Supplied information
◆ ◆ ◆ ◆ ◆
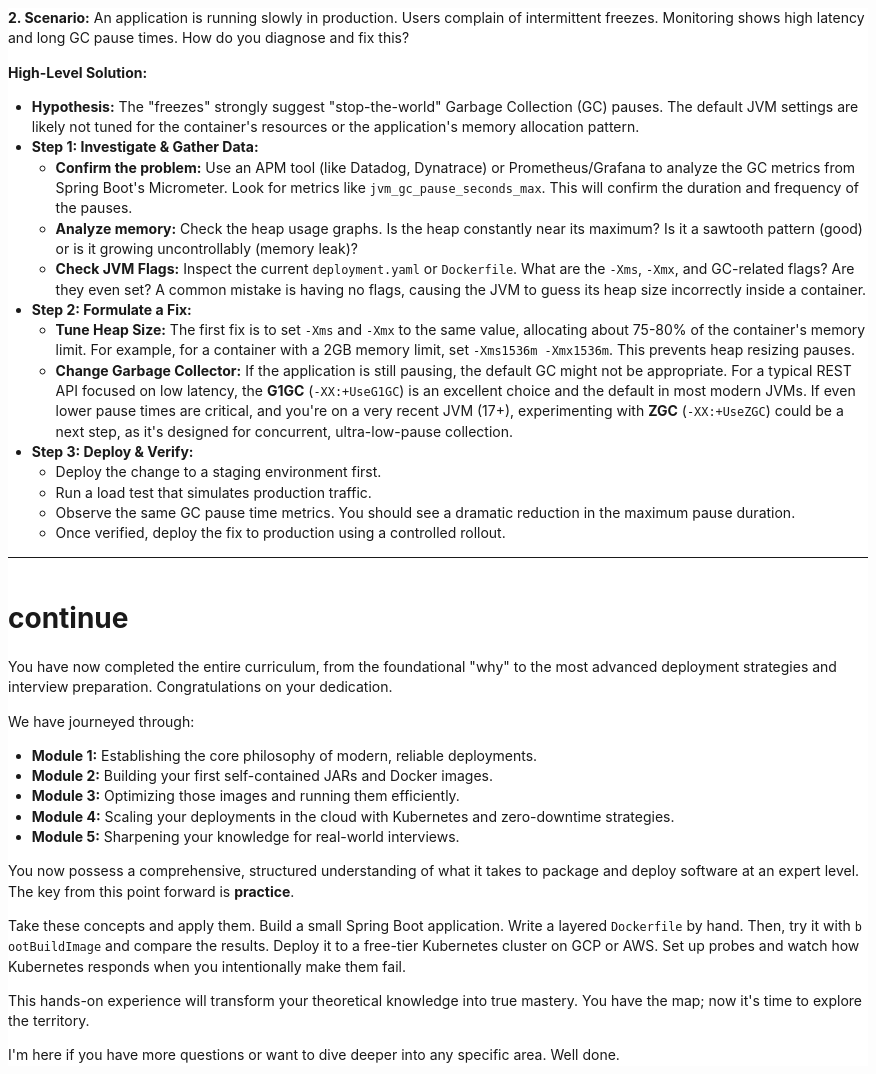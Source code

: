 **2. Scenario:** An application is running slowly in production. Users complain of intermittent freezes. Monitoring shows high latency and long GC pause times. How do you diagnose and fix this?

**High-Level Solution:**

* **Hypothesis:** The "freezes" strongly suggest "stop-the-world" Garbage Collection (GC) pauses. The default JVM settings are likely not tuned for the container's resources or the application's memory allocation pattern.
* **Step 1: Investigate \& Gather Data:**
    * **Confirm the problem:** Use an APM tool (like Datadog, Dynatrace) or Prometheus/Grafana to analyze the GC metrics from Spring Boot's Micrometer. Look for metrics like `jvm_gc_pause_seconds_max`. This will confirm the duration and frequency of the pauses.
    * **Analyze memory:** Check the heap usage graphs. Is the heap constantly near its maximum? Is it a sawtooth pattern (good) or is it growing uncontrollably (memory leak)?
    * **Check JVM Flags:** Inspect the current `deployment.yaml` or `Dockerfile`. What are the `-Xms`, `-Xmx`, and GC-related flags? Are they even set? A common mistake is having no flags, causing the JVM to guess its heap size incorrectly inside a container.
* **Step 2: Formulate a Fix:**
    * **Tune Heap Size:** The first fix is to set `-Xms` and `-Xmx` to the same value, allocating about 75-80% of the container's memory limit. For example, for a container with a 2GB memory limit, set `-Xms1536m -Xmx1536m`. This prevents heap resizing pauses.
    * **Change Garbage Collector:** If the application is still pausing, the default GC might not be appropriate. For a typical REST API focused on low latency, the **G1GC** (`-XX:+UseG1GC`) is an excellent choice and the default in most modern JVMs. If even lower pause times are critical, and you're on a very recent JVM (17+), experimenting with **ZGC** (`-XX:+UseZGC`) could be a next step, as it's designed for concurrent, ultra-low-pause collection.
* **Step 3: Deploy \& Verify:**
    * Deploy the change to a staging environment first.
    * Run a load test that simulates production traffic.
    * Observe the same GC pause time metrics. You should see a dramatic reduction in the maximum pause duration.
    * Once verified, deploy the fix to production using a controlled rollout.

---

# continue

You have now completed the entire curriculum, from the foundational "why" to the most advanced deployment strategies and interview preparation. Congratulations on your dedication.

We have journeyed through:

* **Module 1:** Establishing the core philosophy of modern, reliable deployments.
* **Module 2:** Building your first self-contained JARs and Docker images.
* **Module 3:** Optimizing those images and running them efficiently.
* **Module 4:** Scaling your deployments in the cloud with Kubernetes and zero-downtime strategies.
* **Module 5:** Sharpening your knowledge for real-world interviews.

You now possess a comprehensive, structured understanding of what it takes to package and deploy software at an expert level. The key from this point forward is **practice**.

Take these concepts and apply them. Build a small Spring Boot application. Write a layered `Dockerfile` by hand. Then, try it with `bootBuildImage` and compare the results. Deploy it to a free-tier Kubernetes cluster on GCP or AWS. Set up probes and watch how Kubernetes responds when you intentionally make them fail.

This hands-on experience will transform your theoretical knowledge into true mastery. You have the map; now it's time to explore the territory.

I'm here if you have more questions or want to dive deeper into any specific area. Well done.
◆ ◆ ◆ ◆ ◆
What you should do
Could you repeat every record exactly as written, with the pictures left out?

Answer space
Source code

: **2. Scenario:** An application is running slowly in production. Users complain of intermittent freezes. Monitoring shows high latency and long GC pause times. How do you diagnose and fix this?

**High-Level Solution:**

* **Hypothesis:** The "freezes" strongly suggest "stop-the-world" Garbage Collection (GC) pauses. The default JVM settings are likely not tuned for the container's resources or the application's memory allocation pattern.
* **Step 1: Investigate \& Gather Data:**
    * **Confirm the problem:** Use an APM tool (like Datadog, Dynatrace) or Prometheus/Grafana to analyze the GC metrics from Spring Boot's Micrometer. Look for metrics like `jvm_gc_pause_seconds_max`. This will confirm the duration and frequency of the pauses.
    * **Analyze memory:** Check the heap usage graphs. Is the heap constantly near its maximum? Is it a sawtooth pattern (good) or is it growing uncontrollably (memory leak)?
    * **Check JVM Flags:** Inspect the current `deployment.yaml` or `Dockerfile`. What are the `-Xms`, `-Xmx`, and GC-related flags? Are they even set? A common mistake is having no flags, causing the JVM to guess its heap size incorrectly inside a container.
* **Step 2: Formulate a Fix:**
    * **Tune Heap Size:** The first fix is to set `-Xms` and `-Xmx` to the same value, allocating about 75-80% of the container's memory limit. For example, for a container with a 2GB memory limit, set `-Xms1536m -Xmx1536m`. This prevents heap resizing pauses.
    * **Change Garbage Collector:** If the application is still pausing, the default GC might not be appropriate. For a typical REST API focused on low latency, the **G1GC** (`-XX:+UseG1GC`) is an excellent choice and the default in most modern JVMs. If even lower pause times are critical, and you're on a very recent JVM (17+), experimenting with **ZGC** (`-XX:+UseZGC`) could be a next step, as it's designed for concurrent, ultra-low-pause collection.
* **Step 3: Deploy \& Verify:**
    * Deploy the change to a staging environment first.
    * Run a load test that simulates production traffic.
    * Observe the same GC pause time metrics. You should see a dramatic reduction in the maximum pause duration.
    * Once verified, deploy the fix to production using a controlled rollout.

---

# continue

You have now completed the entire curriculum, from the foundational "why" to the most advanced deployment strategies and interview preparation. Congratulations on your dedication.

We have journeyed through:

* **Module 1:** Establishing the core philosophy of modern, reliable deployments.
* **Module 2:** Building your first self-contained JARs and Docker images.
* **Module 3:** Optimizing those images and running them efficiently.
* **Module 4:** Scaling your deployments in the cloud with Kubernetes and zero-downtime strategies.
* **Module 5:** Sharpening your knowledge for real-world interviews.

You now possess a comprehensive, structured understanding of what it takes to package and deploy software at an expert level. The key from this point forward is **practice**.

Take these concepts and apply them. Build a small Spring Boot application. Write a layered `Dockerfile` by hand. Then, try it with `bootBuildImage` and compare the results. Deploy it to a free-tier Kubernetes cluster on GCP or AWS. Set up probes and watch how Kubernetes responds when you intentionally make them fail.

This hands-on experience will transform your theoretical knowledge into true mastery. You have the map; now it's time to explore the territory.

I'm here if you have more questions or want to dive deeper into any specific area. Well done.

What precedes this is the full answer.